» **Exercise**: Write the listing below out again word for word, without a single picture.

------------------------------------

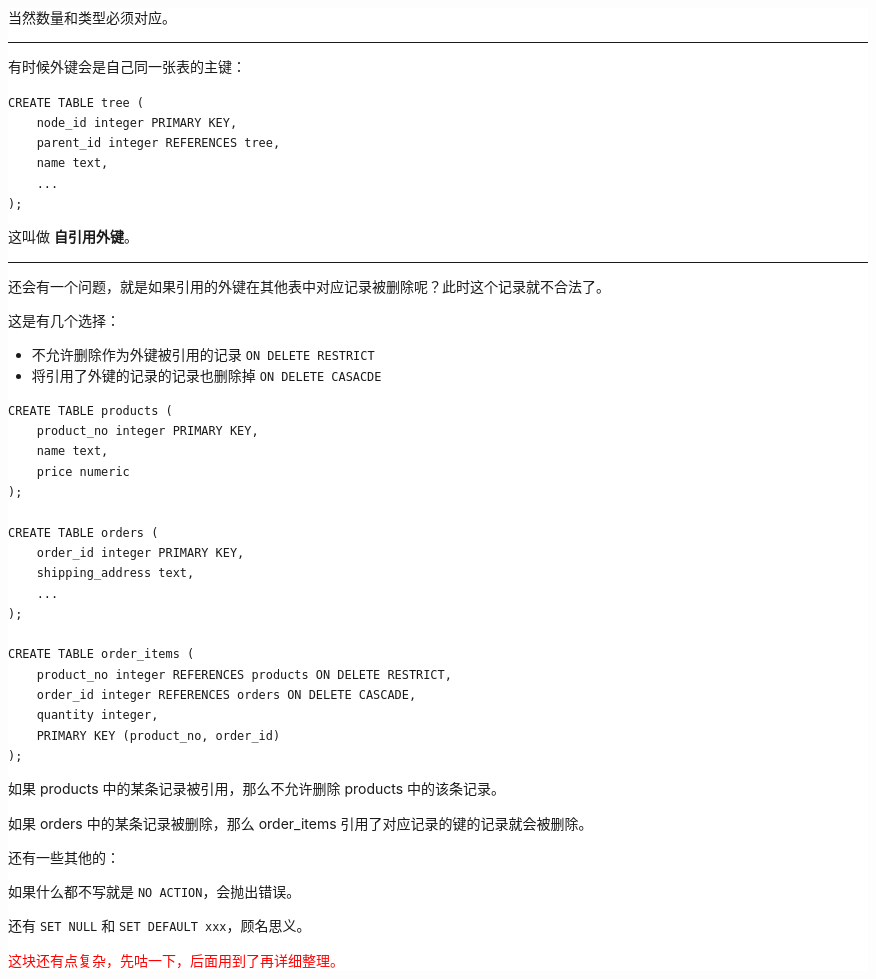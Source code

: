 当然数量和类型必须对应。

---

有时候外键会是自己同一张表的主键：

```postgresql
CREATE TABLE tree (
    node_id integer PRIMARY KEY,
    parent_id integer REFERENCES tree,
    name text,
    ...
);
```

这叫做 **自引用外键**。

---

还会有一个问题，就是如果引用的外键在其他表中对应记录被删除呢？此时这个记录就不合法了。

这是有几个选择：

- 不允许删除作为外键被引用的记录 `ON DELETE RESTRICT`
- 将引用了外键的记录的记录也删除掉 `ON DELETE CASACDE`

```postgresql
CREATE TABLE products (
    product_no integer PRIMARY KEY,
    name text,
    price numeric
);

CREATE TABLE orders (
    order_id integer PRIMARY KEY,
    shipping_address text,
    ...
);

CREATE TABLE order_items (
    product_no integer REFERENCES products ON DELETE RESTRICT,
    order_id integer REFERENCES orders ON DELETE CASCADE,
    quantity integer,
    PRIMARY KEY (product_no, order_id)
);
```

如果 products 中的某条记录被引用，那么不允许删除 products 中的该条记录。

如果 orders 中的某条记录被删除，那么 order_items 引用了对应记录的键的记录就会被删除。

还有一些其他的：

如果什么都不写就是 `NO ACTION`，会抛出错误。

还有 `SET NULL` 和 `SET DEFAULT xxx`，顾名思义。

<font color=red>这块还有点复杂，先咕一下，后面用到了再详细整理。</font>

------------------------------------

» **Answer box**:
Source code

: 当然数量和类型必须对应。

---

有时候外键会是自己同一张表的主键：

```postgresql
CREATE TABLE tree (
    node_id integer PRIMARY KEY,
    parent_id integer REFERENCES tree,
    name text,
    ...
);
```

这叫做 **自引用外键**。

---

还会有一个问题，就是如果引用的外键在其他表中对应记录被删除呢？此时这个记录就不合法了。

这是有几个选择：

- 不允许删除作为外键被引用的记录 `ON DELETE RESTRICT`
- 将引用了外键的记录的记录也删除掉 `ON DELETE CASACDE`

```postgresql
CREATE TABLE products (
    product_no integer PRIMARY KEY,
    name text,
    price numeric
);

CREATE TABLE orders (
    order_id integer PRIMARY KEY,
    shipping_address text,
    ...
);

CREATE TABLE order_items (
    product_no integer REFERENCES products ON DELETE RESTRICT,
    order_id integer REFERENCES orders ON DELETE CASCADE,
    quantity integer,
    PRIMARY KEY (product_no, order_id)
);
```

如果 products 中的某条记录被引用，那么不允许删除 products 中的该条记录。

如果 orders 中的某条记录被删除，那么 order_items 引用了对应记录的键的记录就会被删除。

还有一些其他的：

如果什么都不写就是 `NO ACTION`，会抛出错误。

还有 `SET NULL` 和 `SET DEFAULT xxx`，顾名思义。

<font color=red>这块还有点复杂，先咕一下，后面用到了再详细整理。</font>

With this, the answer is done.